# No surge!



## Butterfield (Apr 23, 2017)

been monitoring the map this week. Virtually no surge, what is going on? It’s been dead all week.


----------



## Rakos (Sep 2, 2014)

New Years burn out...


----------



## jgiun1 (Oct 16, 2017)

Butterfield said:


> been monitoring the map this week. Virtually no surge, what is going on? It's been dead all week.

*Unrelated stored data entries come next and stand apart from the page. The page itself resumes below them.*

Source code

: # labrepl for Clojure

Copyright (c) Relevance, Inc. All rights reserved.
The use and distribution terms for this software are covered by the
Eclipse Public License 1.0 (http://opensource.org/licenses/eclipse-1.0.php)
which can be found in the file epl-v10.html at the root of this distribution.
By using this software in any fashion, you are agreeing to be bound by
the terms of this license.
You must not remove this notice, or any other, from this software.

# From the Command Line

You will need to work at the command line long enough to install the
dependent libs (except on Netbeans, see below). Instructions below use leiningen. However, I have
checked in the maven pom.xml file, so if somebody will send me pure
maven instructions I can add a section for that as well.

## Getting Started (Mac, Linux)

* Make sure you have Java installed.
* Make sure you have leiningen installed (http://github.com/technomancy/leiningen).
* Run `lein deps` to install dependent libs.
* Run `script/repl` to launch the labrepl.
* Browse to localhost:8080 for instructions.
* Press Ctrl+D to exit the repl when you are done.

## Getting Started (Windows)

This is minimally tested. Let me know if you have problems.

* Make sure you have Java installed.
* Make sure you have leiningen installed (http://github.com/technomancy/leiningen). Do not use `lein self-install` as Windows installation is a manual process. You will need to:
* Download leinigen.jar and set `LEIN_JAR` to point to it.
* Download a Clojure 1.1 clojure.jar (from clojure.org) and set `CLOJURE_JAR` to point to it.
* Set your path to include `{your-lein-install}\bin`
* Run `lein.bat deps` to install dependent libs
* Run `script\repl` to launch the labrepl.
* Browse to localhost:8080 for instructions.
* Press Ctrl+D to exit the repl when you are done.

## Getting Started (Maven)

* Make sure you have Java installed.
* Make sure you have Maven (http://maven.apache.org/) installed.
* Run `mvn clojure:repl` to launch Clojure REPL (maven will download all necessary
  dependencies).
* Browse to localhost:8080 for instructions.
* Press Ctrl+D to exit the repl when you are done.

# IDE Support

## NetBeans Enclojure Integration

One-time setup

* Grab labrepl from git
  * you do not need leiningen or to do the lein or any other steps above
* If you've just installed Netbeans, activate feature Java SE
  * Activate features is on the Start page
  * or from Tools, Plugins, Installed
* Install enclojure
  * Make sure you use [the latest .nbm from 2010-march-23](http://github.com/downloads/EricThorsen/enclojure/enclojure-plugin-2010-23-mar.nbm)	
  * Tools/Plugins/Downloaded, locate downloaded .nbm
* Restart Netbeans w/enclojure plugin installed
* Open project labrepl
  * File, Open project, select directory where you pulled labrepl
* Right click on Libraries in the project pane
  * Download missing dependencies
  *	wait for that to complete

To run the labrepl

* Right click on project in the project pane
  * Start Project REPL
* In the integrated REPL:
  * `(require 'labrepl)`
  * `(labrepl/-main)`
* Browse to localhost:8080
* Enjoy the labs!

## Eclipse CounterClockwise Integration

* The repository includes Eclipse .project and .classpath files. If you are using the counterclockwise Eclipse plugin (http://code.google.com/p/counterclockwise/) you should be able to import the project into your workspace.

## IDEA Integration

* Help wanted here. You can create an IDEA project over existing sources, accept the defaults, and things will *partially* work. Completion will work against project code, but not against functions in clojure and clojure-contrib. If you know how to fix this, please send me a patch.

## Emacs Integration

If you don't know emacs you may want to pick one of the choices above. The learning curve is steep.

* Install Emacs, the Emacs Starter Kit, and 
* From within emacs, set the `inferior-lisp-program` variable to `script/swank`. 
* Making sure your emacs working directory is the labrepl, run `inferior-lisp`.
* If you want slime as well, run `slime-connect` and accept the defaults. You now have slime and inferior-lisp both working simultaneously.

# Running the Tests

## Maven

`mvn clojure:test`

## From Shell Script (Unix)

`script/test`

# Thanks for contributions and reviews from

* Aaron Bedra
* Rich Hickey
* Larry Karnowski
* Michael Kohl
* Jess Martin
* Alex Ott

Uber put these up for looks....I sat in the zone for one full hour and nothing at all. What's zero times zero. It's like a double edged sword, I stay away from zones and get seven rides for minimum in three hours or drive into zone and get zero hits for one hour wasting gas....Lol

Lyft has no surges and not one zone all week.


----------



## KD_LA (Aug 16, 2017)




----------



## moJohoJo (Feb 19, 2017)

They cut down or almost eliminated surging because of customer complaints . They did this just as soon as they increased their commission taken from drivers which is now up to 75 % taken from earned drivers gross payment amount . Remember when Uber said 20 % then 25 % ? Well, they lied .


----------



## KD_LA (Aug 16, 2017)

moJohoJo said:


> They cut down or almost eliminated surging because of customer complaints . They did this just as soon as they increased their commission taken from drivers which is now up to 75 % taken from earned drivers gross payment amount . Remember when Uber said 20 % then 25 % ? Well, they lied .


It is indeed 25% commission. And 2+2=5.


----------



## TeleSki (Dec 4, 2014)

Worst week I've had in awhile, excluding Monday. Very slow. Colleges and schools are still out. Limited business travel. People recovering from NY and Christmas (financially and otherwise).


----------